A famosa unha francesa. Foto: forum.guns.ru.

Após as primeiras batalhas em todos os exércitos do mundo, os soldados começaram a implorar literalmente aos comandantes que lhes permitissem cortar parte da lâmina de baioneta. É claro que os oficiais não permitiram nada disso aos soldados. No entanto, todos queriam viver, e os soldados frequentemente "violavam a disciplina" e cortavam as baionetas. Na maioria das vezes isso foi feito no exército francês e russo. Alguns abordaram a questão de maneira diferente - encontraram uma unha para arame farpado e fizeram dela um pequeno estilete. Esse tipo de arma foi chamado de "prego francês". Muito rapidamente, ele se tornou quase um símbolo da guerra de trincheiras.
Artesanato alemão DEMAG. Foto: rusknife.com.

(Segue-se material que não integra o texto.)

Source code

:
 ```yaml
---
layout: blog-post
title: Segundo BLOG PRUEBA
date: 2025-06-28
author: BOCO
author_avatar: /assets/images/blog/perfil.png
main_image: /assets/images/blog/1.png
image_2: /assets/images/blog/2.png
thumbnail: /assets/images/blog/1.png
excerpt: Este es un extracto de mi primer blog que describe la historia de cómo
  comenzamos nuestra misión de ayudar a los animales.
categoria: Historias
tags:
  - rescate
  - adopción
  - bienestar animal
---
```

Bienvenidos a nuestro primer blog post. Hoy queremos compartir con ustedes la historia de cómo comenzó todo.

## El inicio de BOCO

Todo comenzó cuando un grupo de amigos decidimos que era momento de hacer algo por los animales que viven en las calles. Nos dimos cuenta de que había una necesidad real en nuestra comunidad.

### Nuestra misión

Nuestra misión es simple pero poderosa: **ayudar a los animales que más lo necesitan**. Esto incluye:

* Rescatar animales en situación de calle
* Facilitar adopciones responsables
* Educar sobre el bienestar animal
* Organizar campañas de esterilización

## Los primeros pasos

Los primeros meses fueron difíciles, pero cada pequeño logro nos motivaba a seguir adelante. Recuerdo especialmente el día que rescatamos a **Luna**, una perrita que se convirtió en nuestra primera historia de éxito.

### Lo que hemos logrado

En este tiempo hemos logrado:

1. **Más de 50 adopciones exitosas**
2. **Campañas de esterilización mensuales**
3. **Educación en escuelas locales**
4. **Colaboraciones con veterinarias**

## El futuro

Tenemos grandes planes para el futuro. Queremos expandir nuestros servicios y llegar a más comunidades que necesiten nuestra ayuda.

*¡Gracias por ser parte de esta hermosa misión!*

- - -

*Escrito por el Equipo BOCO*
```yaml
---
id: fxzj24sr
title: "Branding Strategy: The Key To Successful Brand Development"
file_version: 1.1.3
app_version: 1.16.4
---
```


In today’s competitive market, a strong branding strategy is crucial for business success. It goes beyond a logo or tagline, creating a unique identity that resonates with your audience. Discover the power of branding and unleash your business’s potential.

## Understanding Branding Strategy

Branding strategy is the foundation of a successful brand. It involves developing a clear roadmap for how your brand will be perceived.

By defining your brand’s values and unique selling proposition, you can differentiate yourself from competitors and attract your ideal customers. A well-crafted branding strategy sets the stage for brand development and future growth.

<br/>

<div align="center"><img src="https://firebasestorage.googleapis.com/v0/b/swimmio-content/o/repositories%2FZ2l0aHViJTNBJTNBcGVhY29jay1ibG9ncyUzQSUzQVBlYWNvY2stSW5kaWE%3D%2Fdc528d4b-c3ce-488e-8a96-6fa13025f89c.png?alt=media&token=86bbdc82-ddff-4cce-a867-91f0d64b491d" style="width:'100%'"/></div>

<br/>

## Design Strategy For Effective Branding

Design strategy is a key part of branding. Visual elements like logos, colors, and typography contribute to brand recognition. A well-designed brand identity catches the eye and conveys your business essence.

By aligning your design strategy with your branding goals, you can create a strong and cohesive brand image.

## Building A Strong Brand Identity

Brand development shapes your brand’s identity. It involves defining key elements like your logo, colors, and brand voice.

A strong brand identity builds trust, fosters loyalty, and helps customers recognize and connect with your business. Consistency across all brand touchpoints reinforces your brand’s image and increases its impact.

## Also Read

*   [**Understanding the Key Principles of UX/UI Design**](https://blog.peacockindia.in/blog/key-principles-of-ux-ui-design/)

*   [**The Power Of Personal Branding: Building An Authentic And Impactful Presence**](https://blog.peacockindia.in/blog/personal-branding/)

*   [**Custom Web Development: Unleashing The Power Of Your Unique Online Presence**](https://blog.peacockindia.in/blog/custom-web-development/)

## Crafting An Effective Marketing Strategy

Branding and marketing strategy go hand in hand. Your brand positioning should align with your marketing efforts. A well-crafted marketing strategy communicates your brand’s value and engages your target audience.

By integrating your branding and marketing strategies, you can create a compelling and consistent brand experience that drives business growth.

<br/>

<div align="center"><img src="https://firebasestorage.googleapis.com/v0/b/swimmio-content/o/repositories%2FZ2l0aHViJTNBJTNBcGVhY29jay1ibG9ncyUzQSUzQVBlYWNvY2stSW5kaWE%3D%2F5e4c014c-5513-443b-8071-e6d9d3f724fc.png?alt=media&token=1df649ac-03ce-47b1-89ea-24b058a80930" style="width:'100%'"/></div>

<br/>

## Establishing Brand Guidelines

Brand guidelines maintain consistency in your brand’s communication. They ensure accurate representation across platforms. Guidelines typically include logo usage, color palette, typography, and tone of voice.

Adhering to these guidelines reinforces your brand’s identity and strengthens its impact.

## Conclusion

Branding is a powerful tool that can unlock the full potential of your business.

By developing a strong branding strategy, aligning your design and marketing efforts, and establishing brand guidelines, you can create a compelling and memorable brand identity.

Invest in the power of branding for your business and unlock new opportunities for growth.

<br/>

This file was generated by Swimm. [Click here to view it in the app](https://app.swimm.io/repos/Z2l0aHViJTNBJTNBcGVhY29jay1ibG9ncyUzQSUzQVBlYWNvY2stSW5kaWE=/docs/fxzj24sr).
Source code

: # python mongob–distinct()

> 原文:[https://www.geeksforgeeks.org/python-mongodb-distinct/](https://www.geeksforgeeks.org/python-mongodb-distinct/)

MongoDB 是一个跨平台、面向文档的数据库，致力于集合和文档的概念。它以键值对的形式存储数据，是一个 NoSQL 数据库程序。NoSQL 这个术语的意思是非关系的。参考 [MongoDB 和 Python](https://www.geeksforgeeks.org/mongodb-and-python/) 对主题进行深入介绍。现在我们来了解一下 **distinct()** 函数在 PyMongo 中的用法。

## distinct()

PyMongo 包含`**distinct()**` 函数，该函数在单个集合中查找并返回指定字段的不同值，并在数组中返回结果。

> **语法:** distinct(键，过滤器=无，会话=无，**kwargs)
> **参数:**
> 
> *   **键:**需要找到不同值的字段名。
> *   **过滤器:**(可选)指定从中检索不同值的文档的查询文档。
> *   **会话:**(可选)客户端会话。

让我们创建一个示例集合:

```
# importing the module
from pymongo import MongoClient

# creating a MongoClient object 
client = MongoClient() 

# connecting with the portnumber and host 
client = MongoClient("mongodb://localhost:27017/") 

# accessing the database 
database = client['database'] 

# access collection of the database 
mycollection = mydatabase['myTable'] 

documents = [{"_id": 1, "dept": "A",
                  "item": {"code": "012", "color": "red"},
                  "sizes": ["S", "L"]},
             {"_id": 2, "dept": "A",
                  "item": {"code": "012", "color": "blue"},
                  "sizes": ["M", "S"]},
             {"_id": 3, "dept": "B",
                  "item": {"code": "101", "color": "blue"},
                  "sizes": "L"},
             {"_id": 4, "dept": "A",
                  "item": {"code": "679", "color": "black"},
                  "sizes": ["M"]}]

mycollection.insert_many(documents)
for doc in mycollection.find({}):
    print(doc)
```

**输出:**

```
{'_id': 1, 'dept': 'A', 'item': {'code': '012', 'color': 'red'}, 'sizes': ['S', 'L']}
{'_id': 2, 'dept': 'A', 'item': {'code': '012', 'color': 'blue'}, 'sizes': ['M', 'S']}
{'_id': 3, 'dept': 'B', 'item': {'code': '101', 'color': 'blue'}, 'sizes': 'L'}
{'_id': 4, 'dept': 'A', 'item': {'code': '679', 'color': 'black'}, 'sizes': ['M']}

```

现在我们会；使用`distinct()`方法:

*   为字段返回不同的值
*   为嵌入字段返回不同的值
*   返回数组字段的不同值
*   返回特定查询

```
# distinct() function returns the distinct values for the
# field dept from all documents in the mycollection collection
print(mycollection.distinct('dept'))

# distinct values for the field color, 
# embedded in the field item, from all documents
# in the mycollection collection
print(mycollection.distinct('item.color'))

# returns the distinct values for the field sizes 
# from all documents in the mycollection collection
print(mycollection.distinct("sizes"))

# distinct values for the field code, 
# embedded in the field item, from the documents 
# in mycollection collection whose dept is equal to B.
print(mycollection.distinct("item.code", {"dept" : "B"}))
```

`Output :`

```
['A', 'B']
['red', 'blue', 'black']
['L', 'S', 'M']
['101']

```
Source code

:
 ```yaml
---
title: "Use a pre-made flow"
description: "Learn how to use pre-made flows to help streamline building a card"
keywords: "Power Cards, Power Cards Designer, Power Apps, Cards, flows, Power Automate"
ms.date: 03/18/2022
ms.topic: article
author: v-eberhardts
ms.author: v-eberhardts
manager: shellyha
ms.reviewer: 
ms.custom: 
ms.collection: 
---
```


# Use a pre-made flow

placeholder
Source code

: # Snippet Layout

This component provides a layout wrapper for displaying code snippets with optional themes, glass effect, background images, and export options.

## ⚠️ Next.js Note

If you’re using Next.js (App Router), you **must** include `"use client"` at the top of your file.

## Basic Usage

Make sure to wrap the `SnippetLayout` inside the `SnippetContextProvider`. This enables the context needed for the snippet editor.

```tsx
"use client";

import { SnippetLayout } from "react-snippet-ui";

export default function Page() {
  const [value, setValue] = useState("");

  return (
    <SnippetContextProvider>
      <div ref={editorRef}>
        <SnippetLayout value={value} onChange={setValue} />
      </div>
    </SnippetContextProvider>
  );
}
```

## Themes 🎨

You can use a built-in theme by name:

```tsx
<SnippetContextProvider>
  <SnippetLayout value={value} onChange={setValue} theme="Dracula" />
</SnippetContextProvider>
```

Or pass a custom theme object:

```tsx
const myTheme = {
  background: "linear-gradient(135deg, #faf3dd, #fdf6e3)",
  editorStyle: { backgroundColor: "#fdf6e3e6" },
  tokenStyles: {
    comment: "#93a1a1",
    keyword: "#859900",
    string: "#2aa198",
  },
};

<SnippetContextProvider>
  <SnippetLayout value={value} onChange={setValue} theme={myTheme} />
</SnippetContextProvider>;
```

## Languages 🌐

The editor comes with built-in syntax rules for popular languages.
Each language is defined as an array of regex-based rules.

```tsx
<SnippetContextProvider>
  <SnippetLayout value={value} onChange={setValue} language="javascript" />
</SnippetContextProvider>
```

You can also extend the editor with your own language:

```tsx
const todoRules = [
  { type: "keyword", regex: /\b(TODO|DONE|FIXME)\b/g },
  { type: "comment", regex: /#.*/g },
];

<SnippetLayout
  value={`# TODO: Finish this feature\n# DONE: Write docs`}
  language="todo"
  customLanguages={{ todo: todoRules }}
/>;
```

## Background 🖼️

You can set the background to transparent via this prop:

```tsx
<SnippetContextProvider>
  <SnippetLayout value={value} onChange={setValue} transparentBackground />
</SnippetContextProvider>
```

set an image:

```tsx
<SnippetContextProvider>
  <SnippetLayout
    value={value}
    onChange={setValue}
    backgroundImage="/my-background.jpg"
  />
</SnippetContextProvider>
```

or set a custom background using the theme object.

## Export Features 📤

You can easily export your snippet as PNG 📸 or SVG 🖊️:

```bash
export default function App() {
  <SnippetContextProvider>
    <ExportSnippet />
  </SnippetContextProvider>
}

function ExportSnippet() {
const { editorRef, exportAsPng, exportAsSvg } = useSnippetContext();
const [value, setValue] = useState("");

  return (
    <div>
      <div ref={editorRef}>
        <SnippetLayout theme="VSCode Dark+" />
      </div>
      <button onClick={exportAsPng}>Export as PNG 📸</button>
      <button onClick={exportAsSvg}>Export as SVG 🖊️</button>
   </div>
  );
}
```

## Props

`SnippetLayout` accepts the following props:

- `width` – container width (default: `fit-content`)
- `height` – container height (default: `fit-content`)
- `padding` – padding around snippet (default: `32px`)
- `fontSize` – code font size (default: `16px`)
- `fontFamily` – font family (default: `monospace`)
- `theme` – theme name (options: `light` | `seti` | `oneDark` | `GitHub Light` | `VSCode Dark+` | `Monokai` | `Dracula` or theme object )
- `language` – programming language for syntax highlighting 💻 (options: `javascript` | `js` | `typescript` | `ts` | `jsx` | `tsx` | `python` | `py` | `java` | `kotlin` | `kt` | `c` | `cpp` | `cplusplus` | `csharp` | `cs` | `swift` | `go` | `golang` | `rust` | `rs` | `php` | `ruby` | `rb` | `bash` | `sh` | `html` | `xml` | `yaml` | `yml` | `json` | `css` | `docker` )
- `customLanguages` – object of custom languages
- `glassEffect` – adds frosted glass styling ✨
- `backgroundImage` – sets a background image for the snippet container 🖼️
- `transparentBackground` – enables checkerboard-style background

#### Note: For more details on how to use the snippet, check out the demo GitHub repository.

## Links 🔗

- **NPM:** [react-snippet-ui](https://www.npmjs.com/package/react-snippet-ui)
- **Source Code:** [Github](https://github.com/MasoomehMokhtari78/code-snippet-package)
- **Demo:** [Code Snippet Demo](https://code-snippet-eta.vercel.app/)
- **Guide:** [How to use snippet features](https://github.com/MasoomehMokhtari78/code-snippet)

A arma fria artesanal mais simples e mais eficaz, é claro, tinha desvantagens. Antes de tudo, o artesanato dos soldados não era muito conveniente. A guerra ditou suas regras cruéis e, com o tempo, punhais, estiletes e facas especializados para soldados de infantaria começaram a ser produzidos nas fábricas. Uma das primeiras facas profissionais foi o The Avenger 1870. Na Alemanha, uma faca DEMAG foi feita.
Fato interessante: "O Vingador de 1870" recebeu esse nome em memória da derrota na guerra franco-prussiana de 1870-1871, na qual a Prússia venceu.
Avenger francês 1870. Foto: yandex.ru.

Nos Estados Unidos, para seus soldados, eles fizeram uma faca de faca Mark 1 muito peculiar, que também foi usada pela infantaria dos EUA na Segunda Guerra Mundial. No entanto, seria mais correto chamar essas invenções não de juntas de bronze, mas juntas de bronze. Eles não apenas “assustaram o exótico” nas fábricas para os soldados, mas também coisas bastante comuns. Por exemplo, na Alemanha, eles fizeram uma faca grabendolch, que poderia ser usada tanto na batalha quanto na vida cotidiana. O mais distante foi para o exército austríaco. Por algum tempo, seus soldados tentaram usar machadinhas de verdade em uma batalha de trincheiras. No entanto, essa ideia não se enraizou.